Excerpted data section start

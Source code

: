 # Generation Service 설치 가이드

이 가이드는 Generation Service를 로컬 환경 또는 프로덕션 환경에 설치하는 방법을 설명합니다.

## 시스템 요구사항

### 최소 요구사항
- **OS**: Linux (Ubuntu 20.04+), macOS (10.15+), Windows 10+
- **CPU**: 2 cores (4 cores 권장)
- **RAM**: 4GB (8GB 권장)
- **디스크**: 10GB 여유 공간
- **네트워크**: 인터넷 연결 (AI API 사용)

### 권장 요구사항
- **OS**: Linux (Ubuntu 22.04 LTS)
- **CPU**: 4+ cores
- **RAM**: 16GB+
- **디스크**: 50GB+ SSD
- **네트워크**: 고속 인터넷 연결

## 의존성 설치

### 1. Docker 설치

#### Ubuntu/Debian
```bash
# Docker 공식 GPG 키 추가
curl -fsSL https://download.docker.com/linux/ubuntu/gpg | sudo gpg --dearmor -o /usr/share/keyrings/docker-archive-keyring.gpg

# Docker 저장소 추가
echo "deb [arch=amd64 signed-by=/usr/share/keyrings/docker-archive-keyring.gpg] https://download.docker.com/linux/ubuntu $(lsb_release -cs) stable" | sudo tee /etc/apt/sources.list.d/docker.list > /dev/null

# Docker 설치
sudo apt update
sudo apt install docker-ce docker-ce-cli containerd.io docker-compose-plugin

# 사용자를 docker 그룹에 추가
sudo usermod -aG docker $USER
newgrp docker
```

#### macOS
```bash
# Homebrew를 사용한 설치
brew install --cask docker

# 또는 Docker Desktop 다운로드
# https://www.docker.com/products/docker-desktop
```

Excerpted data section end

:: Required work ::
Lines after the one containing "### 권장 요구사항" are not part of the task. Output the entries exactly from their first line through that one.

:: Problem solution ::
Source code

: # Generation Service 설치 가이드

이 가이드는 Generation Service를 로컬 환경 또는 프로덕션 환경에 설치하는 방법을 설명합니다.

## 시스템 요구사항

### 최소 요구사항
- **OS**: Linux (Ubuntu 20.04+), macOS (10.15+), Windows 10+
- **CPU**: 2 cores (4 cores 권장)
- **RAM**: 4GB (8GB 권장)
- **디스크**: 10GB 여유 공간
- **네트워크**: 인터넷 연결 (AI API 사용)

### 권장 요구사항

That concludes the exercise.